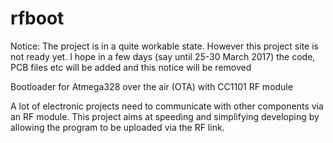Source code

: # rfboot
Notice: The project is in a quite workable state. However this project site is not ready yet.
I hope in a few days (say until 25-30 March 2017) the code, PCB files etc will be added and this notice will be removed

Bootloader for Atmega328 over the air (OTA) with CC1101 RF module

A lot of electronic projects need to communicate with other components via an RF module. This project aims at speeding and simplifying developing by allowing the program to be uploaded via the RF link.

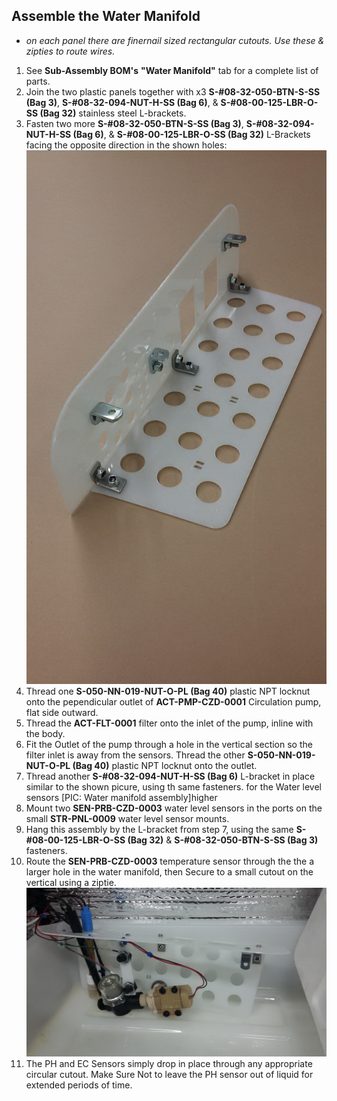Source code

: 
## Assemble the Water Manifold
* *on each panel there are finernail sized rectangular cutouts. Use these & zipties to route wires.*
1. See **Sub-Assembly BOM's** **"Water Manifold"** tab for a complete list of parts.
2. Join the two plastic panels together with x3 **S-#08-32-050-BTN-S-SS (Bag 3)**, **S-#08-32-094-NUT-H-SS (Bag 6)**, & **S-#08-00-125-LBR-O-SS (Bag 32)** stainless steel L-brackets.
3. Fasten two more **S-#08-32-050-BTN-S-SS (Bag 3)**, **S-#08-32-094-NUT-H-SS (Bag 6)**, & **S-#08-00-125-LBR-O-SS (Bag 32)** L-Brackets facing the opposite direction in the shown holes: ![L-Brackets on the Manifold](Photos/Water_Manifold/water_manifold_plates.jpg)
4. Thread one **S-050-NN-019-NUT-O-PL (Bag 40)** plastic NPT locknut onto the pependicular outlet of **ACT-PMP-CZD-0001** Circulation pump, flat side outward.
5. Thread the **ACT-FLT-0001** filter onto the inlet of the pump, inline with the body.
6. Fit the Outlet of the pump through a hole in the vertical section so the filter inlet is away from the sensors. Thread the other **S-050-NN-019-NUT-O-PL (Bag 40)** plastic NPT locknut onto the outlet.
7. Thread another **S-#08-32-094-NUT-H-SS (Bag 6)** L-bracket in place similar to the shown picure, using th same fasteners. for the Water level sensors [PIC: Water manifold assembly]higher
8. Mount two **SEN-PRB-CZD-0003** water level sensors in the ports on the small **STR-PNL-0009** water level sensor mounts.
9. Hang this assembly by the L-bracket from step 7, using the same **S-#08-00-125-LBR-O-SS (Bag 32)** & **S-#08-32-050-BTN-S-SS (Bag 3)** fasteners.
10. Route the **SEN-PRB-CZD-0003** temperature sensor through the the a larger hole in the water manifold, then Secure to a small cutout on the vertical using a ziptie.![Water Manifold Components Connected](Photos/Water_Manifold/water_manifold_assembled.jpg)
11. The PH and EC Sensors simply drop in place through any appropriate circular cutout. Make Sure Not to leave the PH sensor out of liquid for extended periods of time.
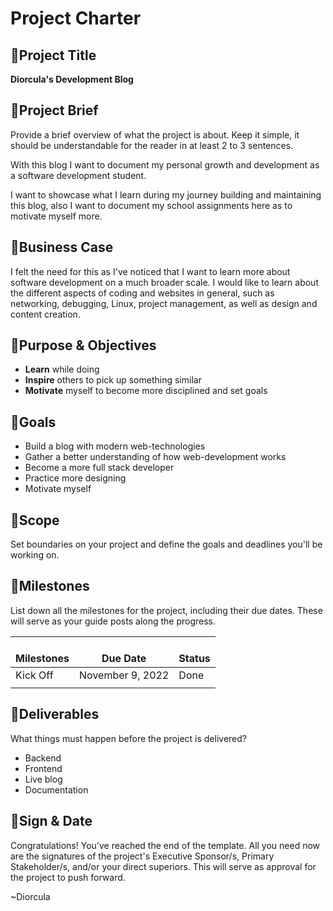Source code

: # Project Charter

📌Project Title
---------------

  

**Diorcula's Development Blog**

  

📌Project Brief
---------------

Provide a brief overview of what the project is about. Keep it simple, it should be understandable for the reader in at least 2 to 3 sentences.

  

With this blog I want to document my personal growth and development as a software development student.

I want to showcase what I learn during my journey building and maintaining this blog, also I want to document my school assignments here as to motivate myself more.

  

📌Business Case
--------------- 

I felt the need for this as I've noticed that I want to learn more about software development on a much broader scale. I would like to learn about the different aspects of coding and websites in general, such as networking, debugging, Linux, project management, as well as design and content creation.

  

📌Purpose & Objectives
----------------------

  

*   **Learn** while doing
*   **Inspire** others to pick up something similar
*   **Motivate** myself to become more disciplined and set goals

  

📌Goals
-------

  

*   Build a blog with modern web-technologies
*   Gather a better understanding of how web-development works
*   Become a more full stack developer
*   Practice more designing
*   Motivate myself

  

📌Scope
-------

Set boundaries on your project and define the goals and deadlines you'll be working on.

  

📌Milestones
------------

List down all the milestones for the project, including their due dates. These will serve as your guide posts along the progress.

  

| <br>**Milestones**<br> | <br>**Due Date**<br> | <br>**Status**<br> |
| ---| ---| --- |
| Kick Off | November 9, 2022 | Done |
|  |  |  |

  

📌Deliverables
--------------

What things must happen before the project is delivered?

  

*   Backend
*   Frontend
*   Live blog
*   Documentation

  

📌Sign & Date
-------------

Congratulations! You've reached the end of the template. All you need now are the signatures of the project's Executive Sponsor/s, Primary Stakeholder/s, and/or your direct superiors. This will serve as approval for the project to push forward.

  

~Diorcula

**TASK OBJECTIVE:**
The result should be every line of the data, reproduced exactly, with the images removed.

**REPLY TO THE EXERCISE:**
Source code

: # rfboot
Notice: The project is in a quite workable state. However this project site is not ready yet.
I hope in a few days (say until 25-30 March 2017) the code, PCB files etc will be added and this notice will be removed

Bootloader for Atmega328 over the air (OTA) with CC1101 RF module

A lot of electronic projects need to communicate with other components via an RF module. This project aims at speeding and simplifying developing by allowing the program to be uploaded via the RF link.

Source code

: 
## Assemble the Water Manifold
* *on each panel there are finernail sized rectangular cutouts. Use these & zipties to route wires.*
1. See **Sub-Assembly BOM's** **"Water Manifold"** tab for a complete list of parts.
2. Join the two plastic panels together with x3 **S-#08-32-050-BTN-S-SS (Bag 3)**, **S-#08-32-094-NUT-H-SS (Bag 6)**, & **S-#08-00-125-LBR-O-SS (Bag 32)** stainless steel L-brackets.
3. Fasten two more **S-#08-32-050-BTN-S-SS (Bag 3)**, **S-#08-32-094-NUT-H-SS (Bag 6)**, & **S-#08-00-125-LBR-O-SS (Bag 32)** L-Brackets facing the opposite direction in the shown holes: ![L-Brackets on the Manifold](Photos/Water_Manifold/water_manifold_plates.jpg)
4. Thread one **S-050-NN-019-NUT-O-PL (Bag 40)** plastic NPT locknut onto the pependicular outlet of **ACT-PMP-CZD-0001** Circulation pump, flat side outward.
5. Thread the **ACT-FLT-0001** filter onto the inlet of the pump, inline with the body.
6. Fit the Outlet of the pump through a hole in the vertical section so the filter inlet is away from the sensors. Thread the other **S-050-NN-019-NUT-O-PL (Bag 40)** plastic NPT locknut onto the outlet.
7. Thread another **S-#08-32-094-NUT-H-SS (Bag 6)** L-bracket in place similar to the shown picure, using th same fasteners. for the Water level sensors [PIC: Water manifold assembly]higher
8. Mount two **SEN-PRB-CZD-0003** water level sensors in the ports on the small **STR-PNL-0009** water level sensor mounts.
9. Hang this assembly by the L-bracket from step 7, using the same **S-#08-00-125-LBR-O-SS (Bag 32)** & **S-#08-32-050-BTN-S-SS (Bag 3)** fasteners.
10. Route the **SEN-PRB-CZD-0003** temperature sensor through the the a larger hole in the water manifold, then Secure to a small cutout on the vertical using a ziptie.![Water Manifold Components Connected](Photos/Water_Manifold/water_manifold_assembled.jpg)
11. The PH and EC Sensors simply drop in place through any appropriate circular cutout. Make Sure Not to leave the PH sensor out of liquid for extended periods of time.
Source code

: # Project Charter

📌Project Title
---------------

  

**Diorcula's Development Blog**

  

📌Project Brief
---------------

Provide a brief overview of what the project is about. Keep it simple, it should be understandable for the reader in at least 2 to 3 sentences.

  

With this blog I want to document my personal growth and development as a software development student.

I want to showcase what I learn during my journey building and maintaining this blog, also I want to document my school assignments here as to motivate myself more.

  

📌Business Case
--------------- 

I felt the need for this as I've noticed that I want to learn more about software development on a much broader scale. I would like to learn about the different aspects of coding and websites in general, such as networking, debugging, Linux, project management, as well as design and content creation.

  

📌Purpose & Objectives
----------------------

  

*   **Learn** while doing
*   **Inspire** others to pick up something similar
*   **Motivate** myself to become more disciplined and set goals

  

📌Goals
-------

  

*   Build a blog with modern web-technologies
*   Gather a better understanding of how web-development works
*   Become a more full stack developer
*   Practice more designing
*   Motivate myself

  

📌Scope
-------

Set boundaries on your project and define the goals and deadlines you'll be working on.

  

📌Milestones
------------

List down all the milestones for the project, including their due dates. These will serve as your guide posts along the progress.

  

| <br>**Milestones**<br> | <br>**Due Date**<br> | <br>**Status**<br> |
| ---| ---| --- |
| Kick Off | November 9, 2022 | Done |
|  |  |  |

  

📌Deliverables
--------------

What things must happen before the project is delivered?

  

*   Backend
*   Frontend
*   Live blog
*   Documentation

  

📌Sign & Date
-------------

Congratulations! You've reached the end of the template. All you need now are the signatures of the project's Executive Sponsor/s, Primary Stakeholder/s, and/or your direct superiors. This will serve as approval for the project to push forward.

  

~Diorcula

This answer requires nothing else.